_PROBLEM DESCRIPTION_
Set down every record below exactly as it stands.

[Stored records]
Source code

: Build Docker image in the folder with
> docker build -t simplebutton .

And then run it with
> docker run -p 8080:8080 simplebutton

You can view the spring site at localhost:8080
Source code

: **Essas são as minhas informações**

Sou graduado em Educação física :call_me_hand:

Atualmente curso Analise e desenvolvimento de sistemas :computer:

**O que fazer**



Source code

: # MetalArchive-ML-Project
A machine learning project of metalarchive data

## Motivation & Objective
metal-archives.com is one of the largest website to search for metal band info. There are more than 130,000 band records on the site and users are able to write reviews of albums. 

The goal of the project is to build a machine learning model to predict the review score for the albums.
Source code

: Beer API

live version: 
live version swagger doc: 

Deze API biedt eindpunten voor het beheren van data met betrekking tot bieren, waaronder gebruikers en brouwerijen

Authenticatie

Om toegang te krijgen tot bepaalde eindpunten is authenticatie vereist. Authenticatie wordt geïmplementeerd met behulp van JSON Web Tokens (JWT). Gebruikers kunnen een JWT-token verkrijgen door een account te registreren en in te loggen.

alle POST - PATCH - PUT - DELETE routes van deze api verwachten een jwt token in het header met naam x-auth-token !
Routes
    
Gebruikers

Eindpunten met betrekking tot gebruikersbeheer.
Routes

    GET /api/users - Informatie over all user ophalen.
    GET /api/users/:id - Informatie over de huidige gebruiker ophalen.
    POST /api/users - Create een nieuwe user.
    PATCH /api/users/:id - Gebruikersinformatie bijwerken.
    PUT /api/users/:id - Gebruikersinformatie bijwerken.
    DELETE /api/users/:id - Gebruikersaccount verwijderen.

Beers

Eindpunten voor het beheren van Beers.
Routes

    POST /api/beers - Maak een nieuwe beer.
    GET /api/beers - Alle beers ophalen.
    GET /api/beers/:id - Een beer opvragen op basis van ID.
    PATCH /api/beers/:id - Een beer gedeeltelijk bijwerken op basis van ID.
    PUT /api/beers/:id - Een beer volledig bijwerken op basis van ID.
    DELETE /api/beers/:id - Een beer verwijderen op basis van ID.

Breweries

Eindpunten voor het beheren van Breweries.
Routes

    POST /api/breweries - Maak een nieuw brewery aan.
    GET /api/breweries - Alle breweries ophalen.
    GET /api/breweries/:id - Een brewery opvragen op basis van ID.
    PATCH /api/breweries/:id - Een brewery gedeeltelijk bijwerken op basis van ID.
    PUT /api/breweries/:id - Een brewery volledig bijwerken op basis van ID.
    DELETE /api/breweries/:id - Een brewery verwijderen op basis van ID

_OUTPUT FOR THIS TASK_
Source code

: Build Docker image in the folder with
> docker build -t simplebutton .

And then run it with
> docker run -p 8080:8080 simplebutton

You can view the spring site at localhost:8080
Source code

: **Essas são as minhas informações**

Sou graduado em Educação física :call_me_hand:

Atualmente curso Analise e desenvolvimento de sistemas :computer:

**O que fazer**



Source code

: # MetalArchive-ML-Project
A machine learning project of metalarchive data

## Motivation & Objective
metal-archives.com is one of the largest website to search for metal band info. There are more than 130,000 band records on the site and users are able to write reviews of albums. 

The goal of the project is to build a machine learning model to predict the review score for the albums.
Source code

: Beer API

live version: 
live version swagger doc: 

Deze API biedt eindpunten voor het beheren van data met betrekking tot bieren, waaronder gebruikers en brouwerijen

Authenticatie

Om toegang te krijgen tot bepaalde eindpunten is authenticatie vereist. Authenticatie wordt geïmplementeerd met behulp van JSON Web Tokens (JWT). Gebruikers kunnen een JWT-token verkrijgen door een account te registreren en in te loggen.

alle POST - PATCH - PUT - DELETE routes van deze api verwachten een jwt token in het header met naam x-auth-token !
Routes
    
Gebruikers

Eindpunten met betrekking tot gebruikersbeheer.
Routes

    GET /api/users - Informatie over all user ophalen.
    GET /api/users/:id - Informatie over de huidige gebruiker ophalen.
    POST /api/users - Create een nieuwe user.
    PATCH /api/users/:id - Gebruikersinformatie bijwerken.
    PUT /api/users/:id - Gebruikersinformatie bijwerken.
    DELETE /api/users/:id - Gebruikersaccount verwijderen.

Beers

Eindpunten voor het beheren van Beers.
Routes

    POST /api/beers - Maak een nieuwe beer.
    GET /api/beers - Alle beers ophalen.
    GET /api/beers/:id - Een beer opvragen op basis van ID.
    PATCH /api/beers/:id - Een beer gedeeltelijk bijwerken op basis van ID.
    PUT /api/beers/:id - Een beer volledig bijwerken op basis van ID.
    DELETE /api/beers/:id - Een beer verwijderen op basis van ID.

Breweries

Eindpunten voor het beheren van Breweries.
Routes

    POST /api/breweries - Maak een nieuw brewery aan.
    GET /api/breweries - Alle breweries ophalen.
    GET /api/breweries/:id - Een brewery opvragen op basis van ID.
    PATCH /api/breweries/:id - Een brewery gedeeltelijk bijwerken op basis van ID.
    PUT /api/breweries/:id - Een brewery volledig bijwerken op basis van ID.
    DELETE /api/breweries/:id - Een brewery verwijderen op basis van ID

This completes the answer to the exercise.